Сон? Нет. Все так и было. Такие, представьте себе, были тогда времена!
Как блеск звезды,
Как дым костра
Вошла ты в русский стих беспечно,
Шутя, играя и навечно,
О легкость, мудрости сестра.
Потом времена стали меняться. Перемены происходили втихаря, так, что сначала никто ничего и не понял. На смену былой Гениной «бессмыслице» явились новые «смыслы», стали зачитываться разумной «Литературной», появился тухлый термин «проблемное искусство». Открыли политический Театр на Таганке, с гениальным Володей Высоцким, но также и с «тонкими намеками на толстые обстоятельства»; на спектакли, сходя с ума от счастья «приобщения», ломился народ. Тут же позакрывали и уложили на полку какие-то фильмы.

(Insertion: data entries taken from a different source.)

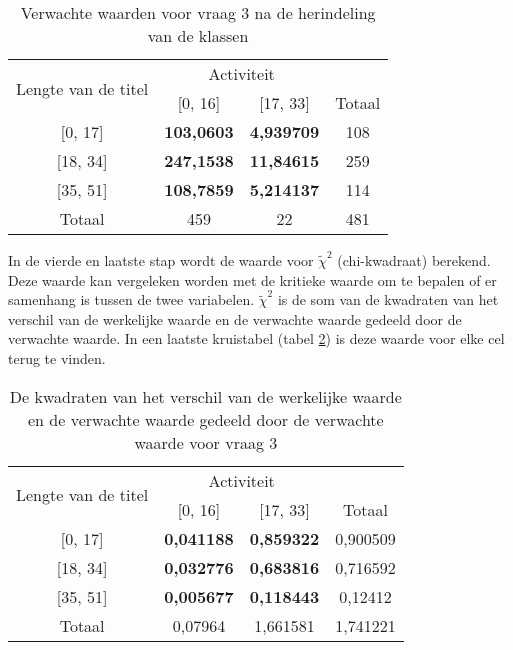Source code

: {\begin{table}[]
	\centering
	\begin{tabular}{|c|c|c|c|}
		\hline
		\multirow{2}{*}{Lengte van de titel} & \multicolumn{2}{c|}{Activiteit}       & \multicolumn{1}{l|}{} \\ \cline{2-4} 
		& {[}0, 16{]}       & {[}17, 33{]}      & Totaal                \\ \hline
		{[}0, 17{]}                          & \textbf{103,0603} & \textbf{4,939709} & 108                   \\ \hline
		{[}18, 34{]}                         & \textbf{247,1538} & \textbf{11,84615} & 259                   \\ \hline
		{[}35, 51{]}                         & \textbf{108,7859} & \textbf{5,214137} & 114                   \\ \hline
		Totaal                               & 459               & 22                & 481                   \\ \hline
	\end{tabular}
	\caption{Verwachte waarden voor vraag 3 na de herindeling van de klassen}
	\label{table:tablecorrectV}
\end{table}

In de vierde en laatste stap wordt de waarde voor $\tilde\chi^2$ (chi-kwadraat) berekend. Deze waarde kan vergeleken worden met de kritieke waarde om te bepalen of er samenhang is tussen de twee variabelen. $\tilde\chi^2$ is de som van de kwadraten van het verschil van de werkelijke waarde en de verwachte waarde gedeeld door de verwachte waarde. In een laatste kruistabel (tabel \ref{table:tablecorrectvalues}) is deze waarde voor elke cel terug te vinden.

\begin{table}[]
	\centering
	\begin{tabular}{|c|c|c|c|}
		\hline
		\multirow{2}{*}{Lengte van de titel} & \multicolumn{2}{c|}{Activiteit}       & \multicolumn{1}{l|}{} \\ \cline{2-4} 
		& {[}0, 16{]}       & {[}17, 33{]}      & Totaal                \\ \hline
		{[}0, 17{]}                          & \textbf{0,041188} & \textbf{0,859322} & 0,900509              \\ \hline
		{[}18, 34{]}                         & \textbf{0,032776} & \textbf{0,683816} & 0,716592              \\ \hline
		{[}35, 51{]}                         & \textbf{0,005677} & \textbf{0,118443} & 0,12412               \\ \hline
		Totaal                               & 0,07964           & 1,661581          & 1,741221              \\ \hline
	\end{tabular}
	\caption{De kwadraten van het verschil van de werkelijke waarde en de verwachte waarde gedeeld door de verwachte waarde voor vraag 3}
	\label{table:tablecorrectvalues}
\end{table}

}
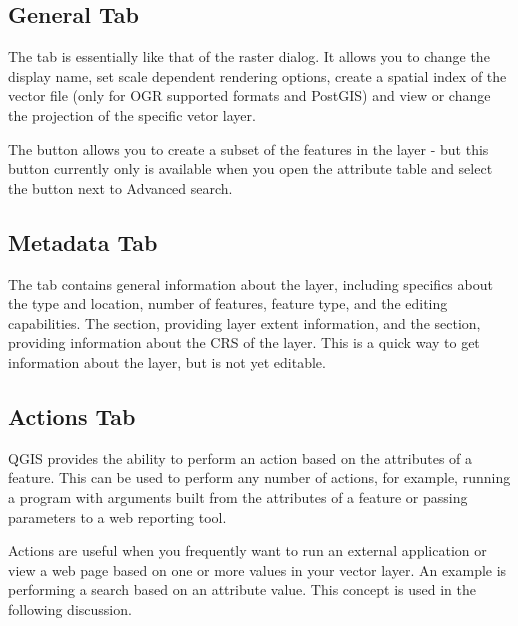 \subsection{General Tab}\label{vectorgeneraltab}

The  tab is essentially like that of the raster dialog. It
allows you to change the display name, set scale dependent rendering options,
create a spatial index of the vector file (only for OGR supported formats and
PostGIS) and view or change the projection of the specific vetor layer.

The  button allows you to create a subset of the
features in the layer - but this button currently only is available when you
open the attribute table and select the  button next to Advanced
search.

\subsection{Metadata Tab}

The  tab contains general information about the layer,
including specifics about the type and location, number of features, feature
type, and the editing capabilities. The  section,
providing
layer extent information, and the 
section, providing information about the CRS of the layer. This is a quick
way to get information about the layer, but is not yet editable.

\subsection{Actions Tab}\label{label_actions}

QGIS provides the ability to perform an action based on the attributes of a
feature. This can be used to perform any number of actions, for example,
running a program with arguments built from the attributes of a feature or
passing parameters to a web reporting tool.

Actions are useful when you frequently want to run an external application or
view a web page based on one or more values in your vector layer. An example
is performing a search based on an attribute value. This concept is used in 
the following discussion.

И хотя одно вроде бы гармонично уравновешивало другое, но улетучивалось что-то третье, наверное, самое важное. Стало труднее дышать. Нам-то еще ничего, мы были так молоды, только начинали, и потому довольно естественно применялись, как к норме, к кислородной ограниченности вздоха. А зрелые «шестидесятники» вдруг будто постарели разом, хотя и продолжали кликать друг друга по именам: Белла, Марлен, Булат… Шпаликовские друзья, они выжили. Не только выжили, конечно, — многие прожили с честью, а многие живы и сегодня, по-прежнему помогая, как могут, жить и выжить всем нам: и чистая исповедь Ахмадулиной, и сосредоточенная совестливость Хуциева, и ясность, благородство одухотворенности Окуджавы не наша роскошь — наш хлеб, спасавший в самые голодные времена. А Гена вот не смог, не одолел, не выдержал, а может быть, и не захотел не выдерживать и не одолевать…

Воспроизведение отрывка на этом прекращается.